There's no doubt Trump allegedly sharing allied secrets with Russia was a big mistake. At his meeting with the Russian Foreign Minister Sergey Lavrov and Russian Ambassador Sergey Kislyak last week, Trump reportedly explained what U.S. intelligence knows about an ISIS plot to plant laptop bombs on planes. The problem is that this information was supposedly so delicate that it hadn't even been shared with other allies. But that didn't stop Trump. Now, technically, this is not illegal, but there are a group of national security experts who think Trump could have broken his presidential oath by disclosing the classified info.
This is the strongest criticism to come out against Trump in the fallout of these revelations, and there's been a fair share of criticism from members of Congress and former and current national security officials. The national security experts making the oath argument have their own blog called Lawfare, and they published a reaction when the story first broke in the Washington Post. It's a pretty rough critique:
If the President gave this information away through carelessness or neglect, he has arguably breached his oath of office. ... In taking the oath President Trump swore to “faithfully execute the Office of President of the United States” and to “preserve, protect and defend the Constitution of the United States” to the best of his ability.
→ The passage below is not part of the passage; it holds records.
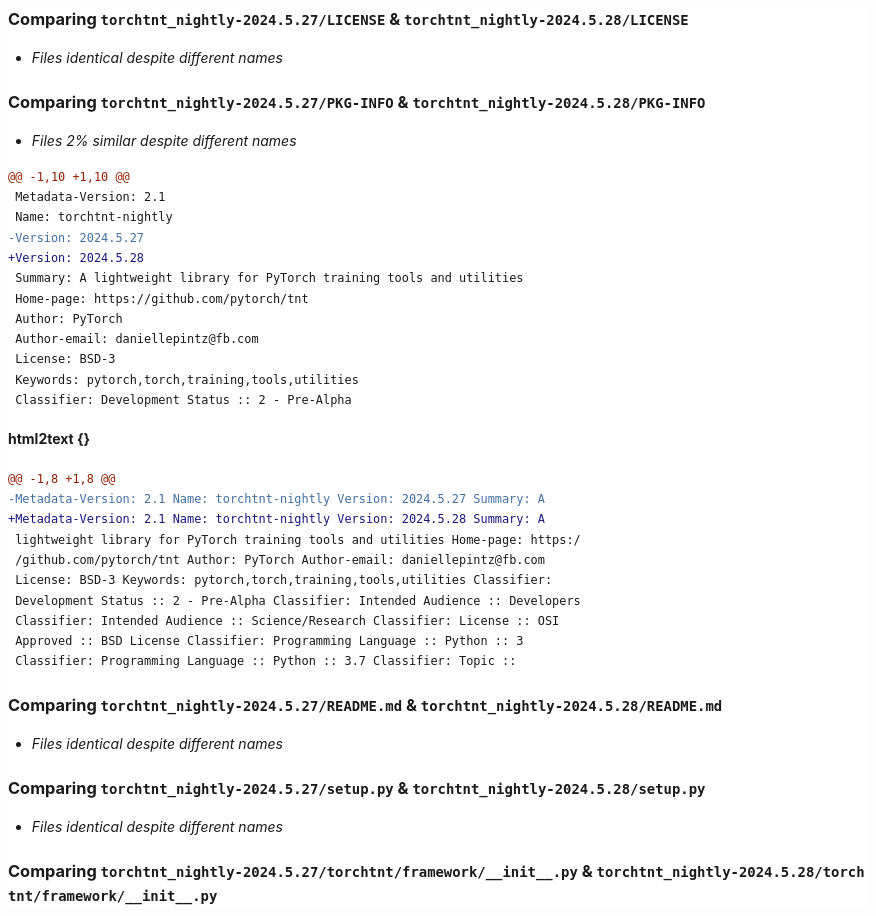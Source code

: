 ### Comparing `torchtnt_nightly-2024.5.27/LICENSE` & `torchtnt_nightly-2024.5.28/LICENSE`

 * *Files identical despite different names*

### Comparing `torchtnt_nightly-2024.5.27/PKG-INFO` & `torchtnt_nightly-2024.5.28/PKG-INFO`

 * *Files 2% similar despite different names*

```diff
@@ -1,10 +1,10 @@
 Metadata-Version: 2.1
 Name: torchtnt-nightly
-Version: 2024.5.27
+Version: 2024.5.28
 Summary: A lightweight library for PyTorch training tools and utilities
 Home-page: https://github.com/pytorch/tnt
 Author: PyTorch
 Author-email: daniellepintz@fb.com
 License: BSD-3
 Keywords: pytorch,torch,training,tools,utilities
 Classifier: Development Status :: 2 - Pre-Alpha
```

#### html2text {}

```diff
@@ -1,8 +1,8 @@
-Metadata-Version: 2.1 Name: torchtnt-nightly Version: 2024.5.27 Summary: A
+Metadata-Version: 2.1 Name: torchtnt-nightly Version: 2024.5.28 Summary: A
 lightweight library for PyTorch training tools and utilities Home-page: https:/
 /github.com/pytorch/tnt Author: PyTorch Author-email: daniellepintz@fb.com
 License: BSD-3 Keywords: pytorch,torch,training,tools,utilities Classifier:
 Development Status :: 2 - Pre-Alpha Classifier: Intended Audience :: Developers
 Classifier: Intended Audience :: Science/Research Classifier: License :: OSI
 Approved :: BSD License Classifier: Programming Language :: Python :: 3
 Classifier: Programming Language :: Python :: 3.7 Classifier: Topic ::
```

### Comparing `torchtnt_nightly-2024.5.27/README.md` & `torchtnt_nightly-2024.5.28/README.md`

 * *Files identical despite different names*

### Comparing `torchtnt_nightly-2024.5.27/setup.py` & `torchtnt_nightly-2024.5.28/setup.py`

 * *Files identical despite different names*

### Comparing `torchtnt_nightly-2024.5.27/torchtnt/framework/__init__.py` & `torchtnt_nightly-2024.5.28/torchtnt/framework/__init__.py`
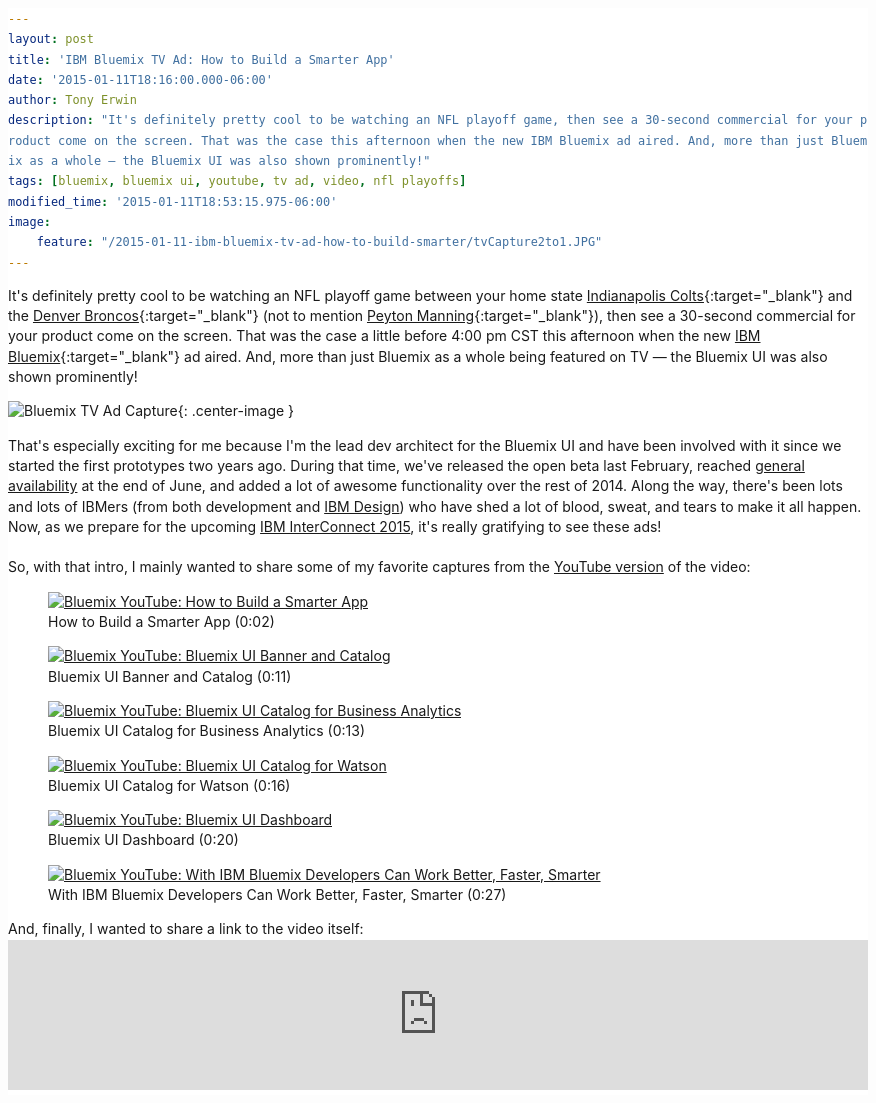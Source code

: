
 ```yaml
---
layout: post
title: 'IBM Bluemix TV Ad: How to Build a Smarter App'
date: '2015-01-11T18:16:00.000-06:00'
author: Tony Erwin
description: "It's definitely pretty cool to be watching an NFL playoff game, then see a 30-second commercial for your product come on the screen. That was the case this afternoon when the new IBM Bluemix ad aired. And, more than just Bluemix as a whole — the Bluemix UI was also shown prominently!"
tags: [bluemix, bluemix ui, youtube, tv ad, video, nfl playoffs]
modified_time: '2015-01-11T18:53:15.975-06:00'
image:
    feature: "/2015-01-11-ibm-bluemix-tv-ad-how-to-build-smarter/tvCapture2to1.JPG"
---
```


It's definitely pretty cool to be watching an NFL playoff game between your home state [Indianapolis Colts](http://www.colts.com/){:target="_blank"} and the [Denver Broncos](http://www.denverbroncos.com/){:target="_blank"} (not to mention [Peyton Manning](http://www.nfl.com/player/peytonmanning/2501863/profile){:target="_blank"}), then see a 30-second commercial for your product come on the screen. That was the case a little before 4:00 pm CST this afternoon when the new [IBM Bluemix](https://www.bluemix.net){:target="_blank"} ad aired. And, more than just Bluemix as a whole being featured on TV &mdash; the Bluemix UI was also shown prominently! 

![Bluemix TV Ad Capture](/images/2015-01-11-ibm-bluemix-tv-ad-how-to-build-smarter/tvCapture.JPG){: .center-image }

That's especially exciting for me because I'm the lead dev architect for the Bluemix UI and have been involved with it since we started the first prototypes two years ago. During that time, we've released the open beta last February, reached <a target="_blank" href="https://developer.ibm.com/bluemix/2014/06/30/general-availability/">general availability</a> at the end of June, and added a lot of awesome functionality over the rest of 2014. Along the way, there's been lots and lots of IBMers (from both development and <a target="_blank" href="https://www.ibm.com/design/">IBM Design</a>) who have shed a lot of blood, sweat, and tears to make it all happen. Now, as we prepare for the upcoming <a target="_blank" href="http://www.ibm.com/cloud-computing/us/en/interconnect/">IBM InterConnect 2015</a>, it's really gratifying to see these ads!<br /><br />So, with that intro, I mainly wanted to share some of my favorite captures from the <a target="_blank" href="https://www.youtube.com/watch?v=hpVkDHhFj2Q">YouTube version</a> of the video:<br /><figure><a href="http://1.bp.blogspot.com/-g924tPwF7EI/VLL3IkE944I/AAAAAAAEA8U/-FenLsjGeGg/s1600/youTube1.png" target="_blank"><img class="tonyImg" alt="Bluemix YouTube: How to Build a Smarter App" src="http://1.bp.blogspot.com/-g924tPwF7EI/VLL3IkE944I/AAAAAAAEA8U/-FenLsjGeGg/s1600/youTube1.png" scale="0" style="max-height: 1000px; max-width: 1600px; position: relative; text-align: center; width: 75%;"/></a><figcaption>How to Build a Smarter App (0:02)</figcaption></figure><figure><a href="http://4.bp.blogspot.com/-M3xY4167m7M/VLL3JgJYqqI/AAAAAAAEA8k/7XHFfPdSRIA/s1600/youTube2.png" target="_blank"><img class="tonyImg" alt="Bluemix YouTube: Bluemix UI Banner and Catalog" src="http://4.bp.blogspot.com/-M3xY4167m7M/VLL3JgJYqqI/AAAAAAAEA8k/7XHFfPdSRIA/s1600/youTube2.png" scale="0" style="max-height: 1000px; max-width: 1600px; position: relative; text-align: center; width: 75%;"/></a><figcaption>Bluemix UI Banner and Catalog (0:11)</figcaption></figure><figure><a href="http://4.bp.blogspot.com/-f6PWiO720Wg/VLL3KGI535I/AAAAAAAEA8c/5Ouiyt1w2RE/s1600/youTube3.png" target="_blank"><img class="tonyImg" alt="Bluemix YouTube: Bluemix UI Catalog for Business Analytics" src="http://4.bp.blogspot.com/-f6PWiO720Wg/VLL3KGI535I/AAAAAAAEA8c/5Ouiyt1w2RE/s1600/youTube3.png" scale="0" style="max-height: 1000px; max-width: 1600px; position: relative; text-align: center; width: 75%;"/></a><figcaption>Bluemix UI Catalog for Business Analytics (0:13)</figcaption></figure><figure><a href="http://4.bp.blogspot.com/-3SwBBJqpJg4/VLL3KK_E_aI/AAAAAAAEA8g/ALBwgb8WIqE/s1600/youTube4.png" target="_blank"><img class="tonyImg" alt="Bluemix YouTube: Bluemix UI Catalog for Watson" src="http://4.bp.blogspot.com/-3SwBBJqpJg4/VLL3KK_E_aI/AAAAAAAEA8g/ALBwgb8WIqE/s1600/youTube4.png" scale="0" style="max-height: 1000px; max-width: 1600px; position: relative; text-align: center; width: 75%;"/></a><figcaption>Bluemix UI Catalog for Watson (0:16)</figcaption></figure><figure><a href="http://2.bp.blogspot.com/-OhcNvOEpPFs/VLL3LUrF8wI/AAAAAAAEA80/6G0jpmTl3_g/s1600/youTube5.png" target="_blank"><img class="tonyImg" alt="Bluemix YouTube: Bluemix UI Dashboard" src="http://2.bp.blogspot.com/-OhcNvOEpPFs/VLL3LUrF8wI/AAAAAAAEA80/6G0jpmTl3_g/s1600/youTube5.png" scale="0" style="max-height: 1000px; max-width: 1600px; position: relative; text-align: center; width: 75%;"/></a><figcaption>Bluemix UI Dashboard (0:20)</figcaption></figure><figure><a href="http://4.bp.blogspot.com/-Pf84rYJplE4/VLL3M22xuLI/AAAAAAAEA88/E4y4VLx7qhE/s1600/youTube6.png" target="_blank"><img class="tonyImg" alt="Bluemix YouTube: With IBM Bluemix Developers Can Work Better, Faster, Smarter" src="http://4.bp.blogspot.com/-Pf84rYJplE4/VLL3M22xuLI/AAAAAAAEA88/E4y4VLx7qhE/s1600/youTube6.png" scale="0" style="max-height: 1000px; max-width: 1600px; position: relative; text-align: center; width: 75%;"/></a><figcaption>With IBM Bluemix Developers Can Work Better, Faster, Smarter (0:27)</figcaption></figure>And, finally, I wanted to share a link to the video itself:<br /><div class="videowrapper"><iframe width="100%" height="100%" src="https://www.youtube.com/embed/hpVkDHhFj2Q" frameborder="0" allowfullscreen></iframe></div></div>
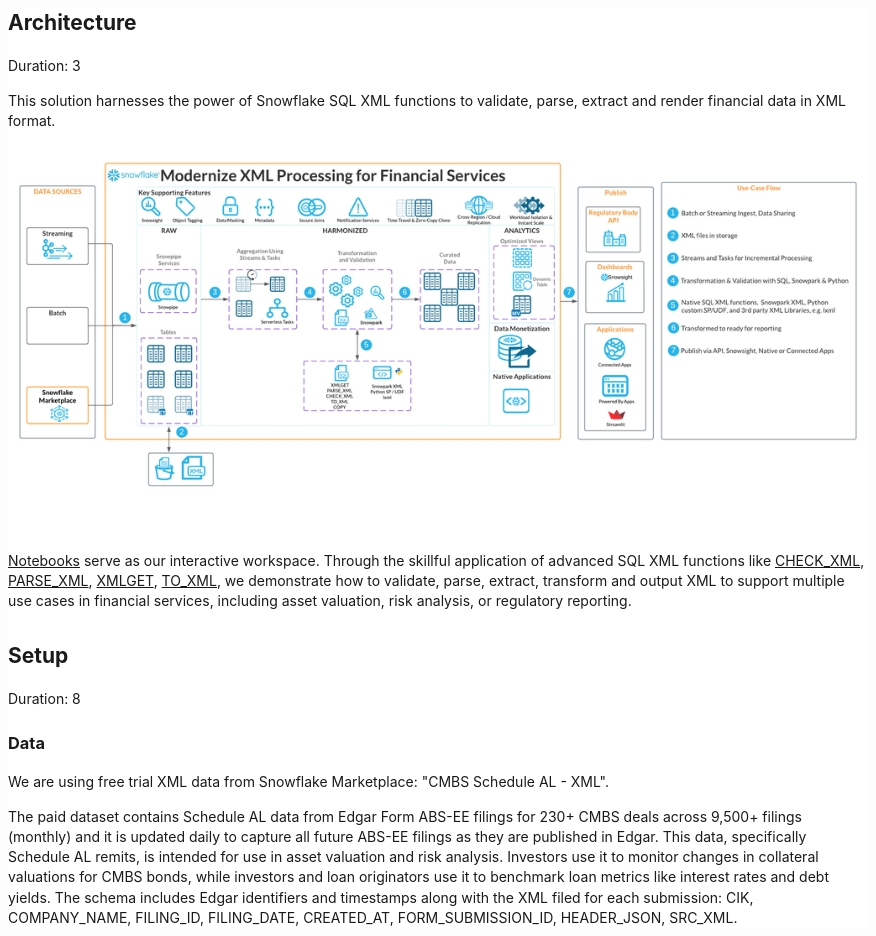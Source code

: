 
## Architecture
Duration: 3

This solution harnesses the power of Snowflake SQL XML functions to validate, parse, extract and render financial data in XML format.

![](assets/pic1.png)

[Notebooks](https://docs.snowflake.com/en/user-guide/ui-snowsight/notebooks) serve as our interactive workspace. Through the skillful application of advanced SQL XML functions like [CHECK_XML](https://docs.snowflake.com/en/sql-reference/functions/check_xml), [PARSE_XML](https://docs.snowflake.com/en/sql-reference/functions/parse_xml), [XMLGET](https://docs.snowflake.com/en/sql-reference/functions/xmlget), [TO_XML](https://docs.snowflake.com/en/sql-reference/functions/to_xml), we demonstrate how to validate, parse, extract, transform and output XML to support multiple use cases in financial services, including asset valuation, risk analysis, or regulatory reporting.

## Setup
Duration: 8

### Data
We are using free trial XML data from Snowflake Marketplace: "CMBS Schedule AL - XML". 

The paid dataset contains Schedule AL data from Edgar Form ABS-EE filings for 230+ CMBS deals across 9,500+ filings (monthly) and it is updated daily to capture all future ABS-EE filings as they are published in Edgar. This data, specifically Schedule AL remits, is intended for use in asset valuation and risk analysis. Investors use it to monitor changes in collateral valuations for CMBS bonds, while investors and loan originators use it to benchmark loan metrics like interest rates and debt yields.
The schema includes Edgar identifiers and timestamps along with the XML filed for each submission: CIK, COMPANY_NAME, FILING_ID, FILING_DATE, CREATED_AT, FORM_SUBMISSION_ID, HEADER_JSON, SRC_XML.
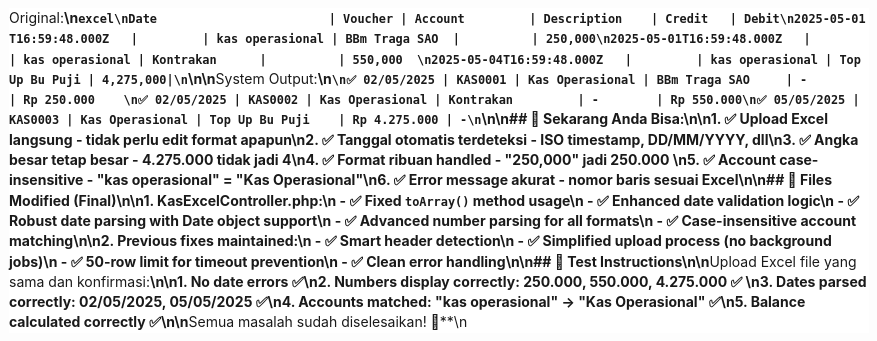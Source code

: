 Original:**\n```excel\nDate                        | Voucher | Account         | Description    | Credit   | Debit\n2025-05-01T16:59:48.000Z   |         | kas operasional | BBm Traga SAO  |          | 250,000\n2025-05-01T16:59:48.000Z   |         | kas operasional | Kontrakan      |          | 550,000  \n2025-05-04T16:59:48.000Z   |         | kas operasional | Top Up Bu Puji | 4,275,000|\n```\n\n**System Output:**\n```\n✅ 02/05/2025 | KAS0001 | Kas Operasional | BBm Traga SAO     | -        | Rp 250.000    \n✅ 02/05/2025 | KAS0002 | Kas Operasional | Kontrakan         | -        | Rp 550.000\n✅ 05/05/2025 | KAS0003 | Kas Operasional | Top Up Bu Puji    | Rp 4.275.000 | -\n```\n\n## 🚀 **Sekarang Anda Bisa:**\n\n1. ✅ **Upload Excel langsung** - tidak perlu edit format apapun\n2. ✅ **Tanggal otomatis terdeteksi** - ISO timestamp, DD/MM/YYYY, dll\n3. ✅ **Angka besar tetap besar** - 4.275.000 tidak jadi 4\n4. ✅ **Format ribuan handled** - \"250,000\" jadi 250.000  \n5. ✅ **Account case-insensitive** - \"kas operasional\" = \"Kas Operasional\"\n6. ✅ **Error message akurat** - nomor baris sesuai Excel\n\n## 📝 **Files Modified (Final)**\n\n1. **KasExcelController.php**:\n   - ✅ Fixed `toArray()` method usage\n   - ✅ Enhanced date validation logic\n   - ✅ Robust date parsing with Date object support\n   - ✅ Advanced number parsing for all formats\n   - ✅ Case-insensitive account matching\n\n2. **Previous fixes maintained**:\n   - ✅ Smart header detection\n   - ✅ Simplified upload process (no background jobs)\n   - ✅ 50-row limit for timeout prevention\n   - ✅ Clean error handling\n\n## 🎯 **Test Instructions**\n\n**Upload Excel file yang sama dan konfirmasi:**\n\n1. **No date errors** ✅\n2. **Numbers display correctly**: 250.000, 550.000, 4.275.000 ✅  \n3. **Dates parsed correctly**: 02/05/2025, 05/05/2025 ✅\n4. **Accounts matched**: \"kas operasional\" → \"Kas Operasional\" ✅\n5. **Balance calculated correctly** ✅\n\n**Semua masalah sudah diselesaikan! 🎉**\n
It’s very hard to argue that carelessly giving away highly sensitive material to an adversary foreign power constitutes a faithful execution of the office of President.
Thus, following this line of argument, the reason behind the disclosure to Russia matters greatly. Getting insight into that matter will be difficult, though, as the White House has denied the incident happened at all, at least as reported.
H.R. McMaster, Trump's national security adviser, denied Trump shared "intelligence sources or methods" with the Russians. "The story that came out tonight as reported is false," he told reporters at the White House. "At no time were intelligence sources or methods discussed. The president did not disclose any military operations that were not already publicly known. ... I was in the room. It didn't happen."
But if Trump did share things he shouldn't have, this is a very serious problem. As the Lawfare experts go on to explain, "Violating the oath of office does not require violating a criminal statute. If the President decided to write the nuclear codes on a sticky note on his desk and then took a photo of it and tweeted it, he would not technically have violated any criminal law — just as he hasn’t here."
The idea that he could make other mistakes that are even more dangerous to the American people than breaking the law should worry everyone. In the original story in the Post, a source alleged that Trump "revealed more information to the Russian ambassador than we have shared with our own allies." Again, the White House denies the report.
Even so, that doesn't instill much confidence. Unfortunately, only Congress can do something about this, and Republicans look unlikely to act.